After a moment, the one called Mithrandir spoke.  “We have met before, long ago.”  His voice was grave and measured, though not unkind, and somehow strangely familiar.

“Forgive me,” said Glorfindel, “but surely I would have remembered such a meeting.”

“Is your memory so bound up in the appearance of the hröa that you have utterly forgotten those you knew in Aman?”  Mithrandir set one hand upon his hip and with the other beckoned to Glorfindel.  “Come closer, unless you wish to shout across the room.”

Only one being had ever spoken to him with such a voice, but the form he had worn was ageless and otherworldly.  Still, Glorfindel complied and, drawing closer, sensed both the power hidden beneath the other’s flesh.  And his eyes, pools of compassion and strength, the first eyes that had looked upon him when he emerged from Mandos.  “Olórin?  But how can that be?  The shape of Arda has been changed; there is no longer a Straight Road by which you could have come, and yet….”

“And yet I am here,” Olórin finished.  “There are powers set far above and beyond mine, of which you have never glimpsed, and it is by their agency that I am come to these shores.  But no more may I tell you of whose will I serve and what task they have set me.”

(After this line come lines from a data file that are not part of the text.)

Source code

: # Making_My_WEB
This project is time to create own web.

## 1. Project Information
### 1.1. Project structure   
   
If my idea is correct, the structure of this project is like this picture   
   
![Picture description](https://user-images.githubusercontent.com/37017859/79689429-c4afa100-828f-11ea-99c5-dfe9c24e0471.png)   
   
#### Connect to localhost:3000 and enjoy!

Glorfindel took Olórin’s outstretched hand, marveling at the feel of mortal flesh.  So fragile it seemed, with its seams and pores and wrinkles, yet it was but a glove for the strength of the Maia spirit within.  Warm it was, the mere touch of a hand soothing his spirit, kindling both joy and hope within him.

Frowning, he looked down at the hand in his own and saw a band of gold where none had been before; from it winked a dark ruby like an eye of fire, like blood.  I have seen this ring before.  And then, he knew.  It was Narya.  “How came you by this ring?” he asked.

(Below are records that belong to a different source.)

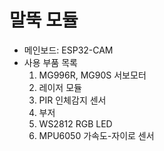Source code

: # 말뚝 모듈
* 메인보드: ESP32-CAM
* 사용 부품 목록
   1. MG996R, MG90S 서보모터
   2. 레이저 모듈
   3. PIR 인체감지 센서
   4. 부저
   5. WS2812 RGB LED
   6. MPU6050 가속도-자이로 센서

Olórin closed his hand about the Ring of Fire and in the next breath it vanished as if it had been a mere illusion.  Yet the subtle aura of power remained, and Glorfindel knew Olórin had not removed it.  “A gift,” he said, “from the one who waits and watches upon this Hither Shore.”

“Círdan gave it to you?  Has it been in his keeping, all these many years?”  As many who knew of the existence of the Elven rings, even the High King’s own herald, had believed, the Ring of Fire had perished in the flame that obliterated Gil-galad.  None had ever given thought to the possibility that the High King might have offered it elsewhere after Glorfindel refused it.

“Many things he has seen,” answered Olórin.  “My road is yet untrodden, yet already he perceives I shall have a need to give hope and courage where it may falter in these dark times.  I am told that a shadow grows in Dol Guldur.” 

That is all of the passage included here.